Archive for the ‘clean tech’ Category

U.S. Being Mauled by the Clean Tech Tigers?

July 16, 2009

The Washington Post reports today that the U.S. risks falling behind in the race to become the world’s clean tech superpower:

[India, South Korea, China and Japan] are pouring money into renewable energy industries, funding research and development and setting ambitious targets for renewable energy use. These plans could outpace the programs in Obama’s economic stimulus package or in the House climate bill sponsored by Reps. Henry A. Waxman (D-Calif.) and Edward J. Markey (D-Mass.).

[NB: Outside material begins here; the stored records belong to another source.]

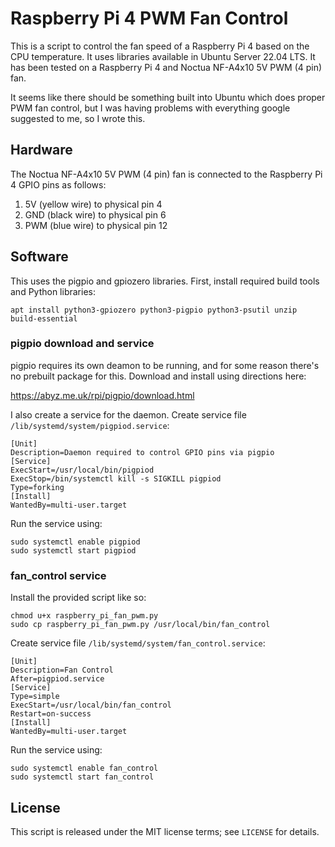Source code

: # Raspberry Pi 4 PWM Fan Control

This is a script to control the fan speed of a Raspberry Pi 4 based on the CPU temperature. It uses libraries
available in Ubuntu Server 22.04 LTS. It has been tested on a Raspberry Pi 4 and Noctua NF-A4x10 5V PWM (4 pin) fan.

It seems like there should be something built into Ubuntu which does proper PWM fan control, but I was having problems
with everything google suggested to me, so I wrote this.

## Hardware

The Noctua NF-A4x10 5V PWM (4 pin) fan is connected to the Raspberry Pi 4 GPIO pins as follows:

1. 5V (yellow wire) to physical pin 4
2. GND (black wire) to physical pin 6
3. PWM (blue wire) to physical pin 12

## Software

This uses the pigpio and gpiozero libraries. First, install required build tools and Python libraries:

    apt install python3-gpiozero python3-pigpio python3-psutil unzip build-essential

### pigpio download and service

pigpio requires its own deamon to be running, and for some reason there's no prebuilt package for this. Download and
install using directions here:

https://abyz.me.uk/rpi/pigpio/download.html

I also create a service for the daemon. Create service file `/lib/systemd/system/pigpiod.service`:

	[Unit]
	Description=Daemon required to control GPIO pins via pigpio
	[Service]
	ExecStart=/usr/local/bin/pigpiod
	ExecStop=/bin/systemctl kill -s SIGKILL pigpiod
	Type=forking
	[Install]
	WantedBy=multi-user.target

Run the service using:

    sudo systemctl enable pigpiod
    sudo systemctl start pigpiod

### fan_control service

Install the provided script like so:

    chmod u+x raspberry_pi_fan_pwm.py 
    sudo cp raspberry_pi_fan_pwm.py /usr/local/bin/fan_control

Create service file `/lib/systemd/system/fan_control.service`:

    [Unit]
    Description=Fan Control
    After=pigpiod.service
    [Service]
    Type=simple
    ExecStart=/usr/local/bin/fan_control
    Restart=on-success
    [Install]
    WantedBy=multi-user.target

Run the service using:

    sudo systemctl enable fan_control
    sudo systemctl start fan_control

## License

This script is released under the MIT license terms; see `LICENSE` for details.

“If the Waxman-Markey climate bill is the United States’ entry into the clean energy race, we’ll be left in the dust by Asia’s clean-tech tigers,” said Jesse Jenkins, director of energy and climate policy at the Breakthrough Institute, an Oakland, Calif.-based think tank that favors massive government spending to address global warming.

…[E]ven though developing nations refused to agree to an international ceiling for greenhouse gases last week, China and other Asian nations are already devoting more attention to cutting their use of traditional fossil fuels such as oil, natural gas and coal.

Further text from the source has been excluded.